Army spokesman Patrick Steiger said troops from France’s regional Barkhane anti-terror operation carried out a joint strike against the group with French special forces about 100 kilometres (60 miles) northeast of Kidal.
The operation, backed by fighter jets and helicopters, took place overnight Monday.
It “allowed us to take 15 members of this katiba out of action”, Steiger said, using a local word for a militant unit.
The group was a branch of Ansar Dine, which has links to the regional al-Qaeda in the Islamic Maghreb (AQMI) group, he added, saying weapons and ammunition including assault rifles and grenades were destroyed in the raid.
France has had some 4,000 soldiers deployed in the Sahel region – a vast stretch of territory on the edge of the Sahara Desert – since 2014.
The announcement in Paris came as the Mali-based branch of al-Qaeda, Nusrat al-Islam wal Muslimeen, claimed an attack in the north that killed two soldiers.

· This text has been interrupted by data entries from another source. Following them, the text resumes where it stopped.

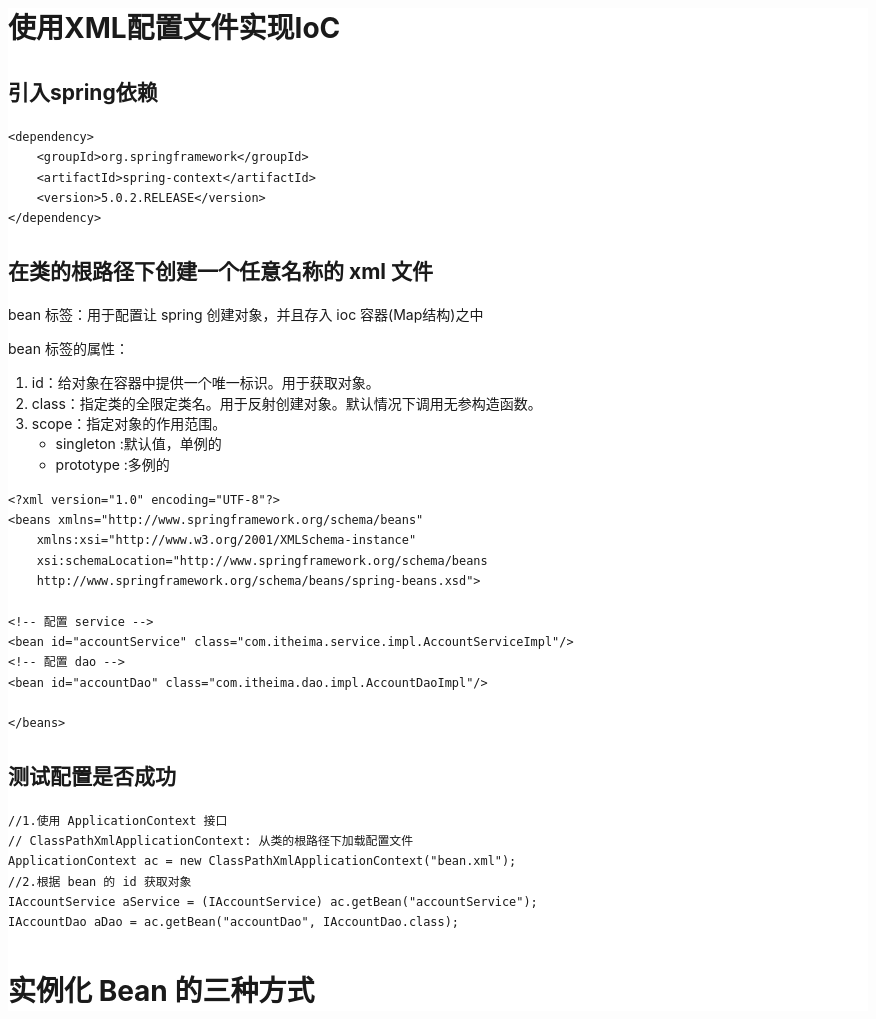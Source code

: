 # 使用XML配置文件实现IoC

## 引入spring依赖

```
<dependency>
    <groupId>org.springframework</groupId>
    <artifactId>spring-context</artifactId>
    <version>5.0.2.RELEASE</version>
</dependency>
```

## 在类的根路径下创建一个任意名称的 xml 文件

bean 标签：用于配置让 spring 创建对象，并且存入 ioc 容器(Map结构)之中

bean 标签的属性：
1. id：给对象在容器中提供一个唯一标识。用于获取对象。
2. class：指定类的全限定类名。用于反射创建对象。默认情况下调用无参构造函数。
3. scope：指定对象的作用范围。
    * singleton :默认值，单例的
    * prototype :多例的

```
<?xml version="1.0" encoding="UTF-8"?>
<beans xmlns="http://www.springframework.org/schema/beans"
    xmlns:xsi="http://www.w3.org/2001/XMLSchema-instance"
    xsi:schemaLocation="http://www.springframework.org/schema/beans 
    http://www.springframework.org/schema/beans/spring-beans.xsd">

<!-- 配置 service --> 
<bean id="accountService" class="com.itheima.service.impl.AccountServiceImpl"/>
<!-- 配置 dao -->
<bean id="accountDao" class="com.itheima.dao.impl.AccountDaoImpl"/>

</beans>
```

## 测试配置是否成功

```
//1.使用 ApplicationContext 接口
// ClassPathXmlApplicationContext: 从类的根路径下加载配置文件
ApplicationContext ac = new ClassPathXmlApplicationContext("bean.xml");
//2.根据 bean 的 id 获取对象
IAccountService aService = (IAccountService) ac.getBean("accountService");
IAccountDao aDao = ac.getBean("accountDao", IAccountDao.class);
```

# 实例化 Bean 的三种方式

US monitoring group SITE said the claims were made on the Telegram messenger channel of the group’s so-called Al-Zallaqa Media Foundation.
In further violence, three UN peacekeepers were killed and two more injured on Thursday when their vehicle struck a “mine or an improvised explosive device” in northern Mali, the United Nations Mission in Mali (MINUSMA) said.
The blast occurred as their vehicle was escorting “a logistical convoy” north of Kidal, MINUSMA said, adding the toll could rise.
Interim UN mission head Koen Davidse vigorously condemned “such despicable acts whose sole aim is to destabilise the country and jeopardise the ongoing peace process in Mali.”
He added MINUSMA remained determined to work to bring peace to the country and warned attacks on peacekeepers could be construed as war crimes.
This week has seen several attacks attributed to jihadists, including on gendarmerie posts in Dioro and Ouan in central Mali on Monday and a landmine blast on a Malian army vehicle in the Mopti region on Tuesday.
On Wednesday, the Malian defence ministry said two soldiers were killed in a “terrorist” attack in Soumpi.
Islamic extremists linked to al-Qaeda took control of the desert north of Mali in early 2012 at the expense of Tuareg rebels, but were chased out of Sahara towns by an ongoing French-led military operation launched in January 2013.
Mali’s army, French soldiers and a MINUSMA are battling for control over large tracts of the country under attack in spite of a peace accord signed with Tuareg leaders in mid-2015 aimed at isolating the jihadists.
Since 2015, jihadist attacks have spread, including latterly to neighbouring countries, particularly Burkina Faso and Niger.
The creation of Nusrat al-Islam wal Muslimeen was announced on March 2 as a fusion of Ansar Dine, the Al-Murabitoun of Mokhtar Belmokhtar and the “Emirate of the Sahara,” a branch of AQMI.